I tether my bike at the street sign behind Tosi's, and wipe the wind-tears from my face. It occurs to me, as I'm walking away, that I have been locking my bike to it four or five times a week, all summer, and I have no idea what the sign says. I turn to look, but it's faced away from me. I still don't know what it says.
One more day in Portland, to get things finished at work and put the house in order. The kids, maybe, will go on ahead of us.

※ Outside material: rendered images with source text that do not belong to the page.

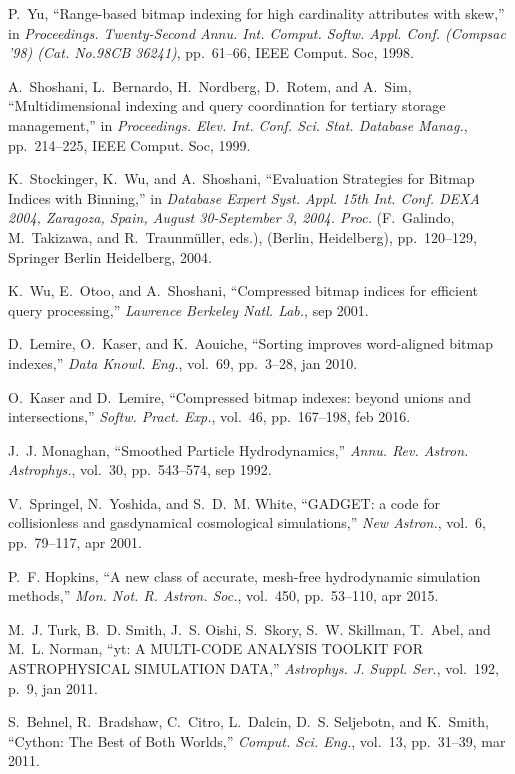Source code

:\begin{thebibliography}{10}
P.~Yu, ``{Range-based bitmap indexing for high cardinality attributes with
  skew},'' in {\em Proceedings. Twenty-Second Annu. Int. Comput. Softw. Appl.
  Conf. (Compsac '98) (Cat. No.98CB 36241)}, pp.~61--66, IEEE Comput. Soc,
  1998.

A.~Shoshani, L.~Bernardo, H.~Nordberg, D.~Rotem, and A.~Sim,
  ``{Multidimensional indexing and query coordination for tertiary storage
  management},'' in {\em Proceedings. Elev. Int. Conf. Sci. Stat. Database
  Manag.}, pp.~214--225, IEEE Comput. Soc, 1999.

K.~Stockinger, K.~Wu, and A.~Shoshani, ``{Evaluation Strategies for Bitmap
  Indices with Binning},'' in {\em Database Expert Syst. Appl. 15th Int. Conf.
  DEXA 2004, Zaragoza, Spain, August 30-September 3, 2004. Proc.} (F.~Galindo,
  M.~Takizawa, and R.~Traunm{\"{u}}ller, eds.), (Berlin, Heidelberg),
  pp.~120--129, Springer Berlin Heidelberg, 2004.

K.~Wu, E.~Otoo, and A.~Shoshani, ``{Compressed bitmap indices for efficient
  query processing},'' {\em Lawrence Berkeley Natl. Lab.}, sep 2001.

D.~Lemire, O.~Kaser, and K.~Aouiche, ``{Sorting improves word-aligned bitmap
  indexes},'' {\em Data Knowl. Eng.}, vol.~69, pp.~3--28, jan 2010.

O.~Kaser and D.~Lemire, ``{Compressed bitmap indexes: beyond unions and
  intersections},'' {\em Softw. Pract. Exp.}, vol.~46, pp.~167--198, feb 2016.

J.~J. Monaghan, ``{Smoothed Particle Hydrodynamics},'' {\em Annu. Rev. Astron.
  Astrophys.}, vol.~30, pp.~543--574, sep 1992.

V.~Springel, N.~Yoshida, and S.~D.~M. White, ``{GADGET: a code for
  collisionless and gasdynamical cosmological simulations},'' {\em New
  Astron.}, vol.~6, pp.~79--117, apr 2001.

P.~F. Hopkins, ``{A new class of accurate, mesh-free hydrodynamic simulation
  methods},'' {\em Mon. Not. R. Astron. Soc.}, vol.~450, pp.~53--110, apr 2015.

M.~J. Turk, B.~D. Smith, J.~S. Oishi, S.~Skory, S.~W. Skillman, T.~Abel, and
  M.~L. Norman, ``{yt: A MULTI-CODE ANALYSIS TOOLKIT FOR ASTROPHYSICAL
  SIMULATION DATA},'' {\em Astrophys. J. Suppl. Ser.}, vol.~192, p.~9, jan
  2011.

S.~Behnel, R.~Bradshaw, C.~Citro, L.~Dalcin, D.~S. Seljebotn, and K.~Smith,
  ``{Cython: The Best of Both Worlds},'' {\em Comput. Sci. Eng.}, vol.~13,
  pp.~31--39, mar 2011.

\end{thebibliography}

I'm looking forward to being at the beach, but I will be glad when this vacation is over. I have nearly, but not quite, made my peace with summer. It still is a deep interruption in the flow of life, an exasperating time of absences and makeshifts. All holidays irritate me. I've built a daily life that makes me happy and productive, and I don't like it to be impinged upon. I am a boring person, I'm sure, but I find my delight in a typical working Wednesday. I've put considerable effort into making my days a lovely mix of different kinds of work, people who delight me, changes of wonderful place. The morning writing or studying over breakfast and coffee, the afternoon coaxing the data elephants to dance at the Foundation (broken by a long reading lunch in the endlessly entertaining phantasmagoria of downtown Portland), the evening doing massage. Each transition marked by a bicycle ride, up hill and down hill through tree-lined streets rich with gardens. My life is perfect: why would I welcome interruptions?
After a white morning, blue fields are appearing in the sky behind the doug firs. The day will be hot, eventually. But not yet.
I cradle my death in both hands, lay myself out in my roomy coffin. Glad did I live and gladly die. I feel, as Stevenson did, that to hold your death at arms-length, and spend much time fending it off, is to hold your life at arms-length. It is, sure, an irritating interruption. But to see the sea again, the thrash of the waves on black basalt! It's good, after all, that someone with more sense than us forces us to take a vacation from time to time.